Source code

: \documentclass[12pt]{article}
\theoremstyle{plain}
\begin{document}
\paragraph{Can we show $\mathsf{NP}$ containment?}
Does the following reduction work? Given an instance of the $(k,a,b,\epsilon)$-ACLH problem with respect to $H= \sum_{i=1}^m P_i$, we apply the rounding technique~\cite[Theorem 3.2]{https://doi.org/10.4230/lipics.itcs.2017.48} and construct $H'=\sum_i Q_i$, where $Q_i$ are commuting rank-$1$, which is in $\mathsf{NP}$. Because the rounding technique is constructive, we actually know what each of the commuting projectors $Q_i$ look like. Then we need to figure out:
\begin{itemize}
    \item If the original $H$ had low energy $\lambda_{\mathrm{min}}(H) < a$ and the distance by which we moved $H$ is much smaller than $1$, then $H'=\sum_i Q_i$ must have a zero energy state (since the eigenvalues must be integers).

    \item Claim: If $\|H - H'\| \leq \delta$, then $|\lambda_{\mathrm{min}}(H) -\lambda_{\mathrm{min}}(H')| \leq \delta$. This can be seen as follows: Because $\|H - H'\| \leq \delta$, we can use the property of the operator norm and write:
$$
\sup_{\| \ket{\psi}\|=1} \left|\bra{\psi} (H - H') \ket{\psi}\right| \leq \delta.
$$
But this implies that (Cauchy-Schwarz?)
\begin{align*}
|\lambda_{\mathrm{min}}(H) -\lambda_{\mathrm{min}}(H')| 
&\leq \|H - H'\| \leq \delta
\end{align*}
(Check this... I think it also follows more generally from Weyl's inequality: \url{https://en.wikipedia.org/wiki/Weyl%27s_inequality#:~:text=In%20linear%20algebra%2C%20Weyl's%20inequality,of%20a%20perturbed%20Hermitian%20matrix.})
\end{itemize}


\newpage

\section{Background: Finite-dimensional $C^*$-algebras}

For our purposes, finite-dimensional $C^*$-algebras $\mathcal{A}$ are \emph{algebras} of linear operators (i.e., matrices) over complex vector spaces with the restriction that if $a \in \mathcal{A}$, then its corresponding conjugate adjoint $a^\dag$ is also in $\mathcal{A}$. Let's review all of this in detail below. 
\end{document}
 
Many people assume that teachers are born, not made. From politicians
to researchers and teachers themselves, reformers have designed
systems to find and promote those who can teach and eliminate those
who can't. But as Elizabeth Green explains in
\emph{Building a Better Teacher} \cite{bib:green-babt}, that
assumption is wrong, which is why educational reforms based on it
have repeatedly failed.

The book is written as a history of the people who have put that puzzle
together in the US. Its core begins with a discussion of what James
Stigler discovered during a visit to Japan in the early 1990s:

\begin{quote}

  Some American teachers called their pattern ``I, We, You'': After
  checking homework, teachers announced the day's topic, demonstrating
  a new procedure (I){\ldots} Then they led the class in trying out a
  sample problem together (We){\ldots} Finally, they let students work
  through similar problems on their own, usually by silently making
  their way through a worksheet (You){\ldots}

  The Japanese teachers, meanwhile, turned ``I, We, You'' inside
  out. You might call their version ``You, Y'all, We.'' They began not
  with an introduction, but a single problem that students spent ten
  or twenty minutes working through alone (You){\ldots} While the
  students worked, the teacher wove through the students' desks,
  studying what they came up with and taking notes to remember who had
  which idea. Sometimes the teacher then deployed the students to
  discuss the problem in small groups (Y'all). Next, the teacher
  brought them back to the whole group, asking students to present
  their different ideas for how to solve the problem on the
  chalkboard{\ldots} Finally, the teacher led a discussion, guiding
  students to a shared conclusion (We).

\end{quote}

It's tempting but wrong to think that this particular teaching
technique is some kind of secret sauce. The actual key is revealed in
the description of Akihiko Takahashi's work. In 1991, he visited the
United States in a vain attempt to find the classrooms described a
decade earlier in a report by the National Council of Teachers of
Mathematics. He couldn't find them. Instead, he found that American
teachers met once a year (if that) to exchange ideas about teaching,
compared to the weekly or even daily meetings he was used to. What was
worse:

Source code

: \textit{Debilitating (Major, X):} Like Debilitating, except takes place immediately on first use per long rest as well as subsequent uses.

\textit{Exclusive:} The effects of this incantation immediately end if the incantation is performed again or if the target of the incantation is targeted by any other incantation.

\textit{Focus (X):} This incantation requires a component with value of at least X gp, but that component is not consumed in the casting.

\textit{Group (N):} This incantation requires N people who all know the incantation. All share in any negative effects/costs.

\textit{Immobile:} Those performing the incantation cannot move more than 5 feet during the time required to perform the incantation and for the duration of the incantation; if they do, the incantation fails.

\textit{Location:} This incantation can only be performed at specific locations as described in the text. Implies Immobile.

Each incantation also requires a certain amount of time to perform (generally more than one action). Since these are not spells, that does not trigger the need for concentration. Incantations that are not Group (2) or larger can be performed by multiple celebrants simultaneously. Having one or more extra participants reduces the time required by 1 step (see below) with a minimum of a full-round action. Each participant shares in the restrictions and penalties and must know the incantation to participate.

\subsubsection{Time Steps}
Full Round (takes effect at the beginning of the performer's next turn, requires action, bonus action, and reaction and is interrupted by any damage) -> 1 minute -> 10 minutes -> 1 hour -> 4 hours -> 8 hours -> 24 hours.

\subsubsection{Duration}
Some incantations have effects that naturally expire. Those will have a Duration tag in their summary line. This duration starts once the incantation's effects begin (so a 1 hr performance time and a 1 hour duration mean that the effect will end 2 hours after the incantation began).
══════════
## What you will do
Return each line from the records that includes the word "required".

## Task output
\textit{Immobile:} Those performing the incantation cannot move more than 5 feet during the time required to perform the incantation and for the duration of the incantation; if they do, the incantation fails.
Each incantation also requires a certain amount of time to perform (generally more than one action). Since these are not spells, that does not trigger the need for concentration. Incantations that are not Group (2) or larger can be performed by multiple celebrants simultaneously. Having one or more extra participants reduces the time required by 1 step (see below) with a minimum of a full-round action. Each participant shares in the restrictions and penalties and must know the incantation to participate.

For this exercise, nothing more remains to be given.